Amphotericin B, fluconazole, and itraconazole in general show favorable activity in vivo in treatment of Candida infections [21, 35, 44, 51, 52, 257]. Itraconazole alone, as well as itraconazole and flucytosine combination, proved to have good long term therapeutic efficacy in esophageal candidiasis in AIDS patients [171, 173]. Importantly and in general, improvement of unfavorable immune factors constitutes the major issue in successful clinical outcome of Candida infections.
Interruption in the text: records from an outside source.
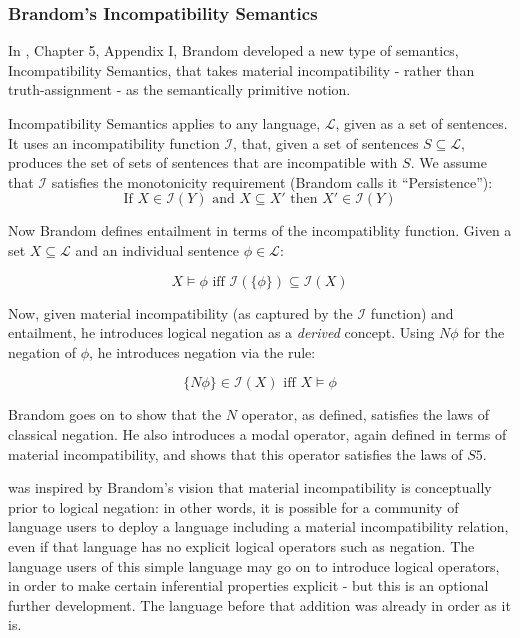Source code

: \subsubsection{Brandom's Incompatibility Semantics}

\NI In \cite{brandom}, Chapter 5, Appendix I, Brandom developed a new
type of semantics, Incompatibility Semantics, that takes material
incompatibility - rather than truth-assignment - as the semantically
primitive notion.

Incompatibility Semantics applies to any language, $\mathcal{L}$,
given as a set of sentences.  It uses an incompatibility function
$\mathcal{I}$, that, given a set of sentences $S \subseteq
\mathcal{L}$, produces the set of sets of sentences that are
incompatible with $S$.  We assume that $\mathcal{I}$ satisfies the
monotonicity requirement (Brandom calls it ``Persistence''):
\[
   \text{If } X \in \mathcal{I}(Y) \text{ and } X \subseteq X' \text{ then } X' \in \mathcal{I}(Y)
\]

\NI Now Brandom defines entailment in terms of the incompatiblity
function. Given a set $X \subseteq \mathcal{L}$ and an individual
sentence $\phi \in \mathcal{L}$:

\[
   X \models \phi \text{ iff } \mathcal{I}(\{\phi\}) \subseteq \mathcal{I}(X)
\]

\NI Now, given material incompatibility (as captured by the
$\mathcal{I}$ function) and entailment, he introduces logical negation
as a \emph{derived} concept. Using $N \phi$ for the negation of
$\phi$, he introduces negation via the rule:

\[
   \{N \phi\} \in \mathcal{I}(X) \text{ iff } X \models \phi
\]

\NI Brandom goes on to show that the $N$ operator, as defined, satisfies
the laws of classical negation.  He also introduces a modal operator,
again defined in terms of material incompatibility, and shows that
this operator satisfies the laws of $S5$.

\ELFULL{} was inspired by Brandom's vision that material
incompatibility is conceptually prior to logical negation: in other
words, it is possible for a community of language users to deploy a
language including a material incompatibility relation, even if that
language has no explicit logical operators such as negation.  The
language users of this simple language may go on to introduce logical
operators, in order to make certain inferential properties explicit -
but this is an optional further development.  The language before that
addition was already in order as it is.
Removal of the predisposing medical devices, such as catheters or shunts are frequently required for clinical cure [78]. Nevertheless, failure despite appropriate therapy with the agent that appears active in vitro, such as amphotericin B or fluconazole, may be observed [25, 130]. Ketoconazole is now less commonly used in treatment of Candida infections due to the availability of more efficacious and less toxic azole compounds [169].

The echinocandins in development, caspofungin and FK463 appear promising in treatment of oropharyngeal and esophageal candidiasis [111, 1771, 1995].

Although use of fluconazole might be beneficial for secondary prophylaxis in patients with AIDS who have recovered from the primary attack of esophageal candidiasis [20], the potential risk of emergence of fluconazole resistance [194] or appearance of candidiasis due to fluconazole-resistant species remains. Similarly, fluconazole prophylaxis following bone marrow transplantation has limited activity against some non-albicans Candida spp. and no activity against filamentous fungi [128, 280].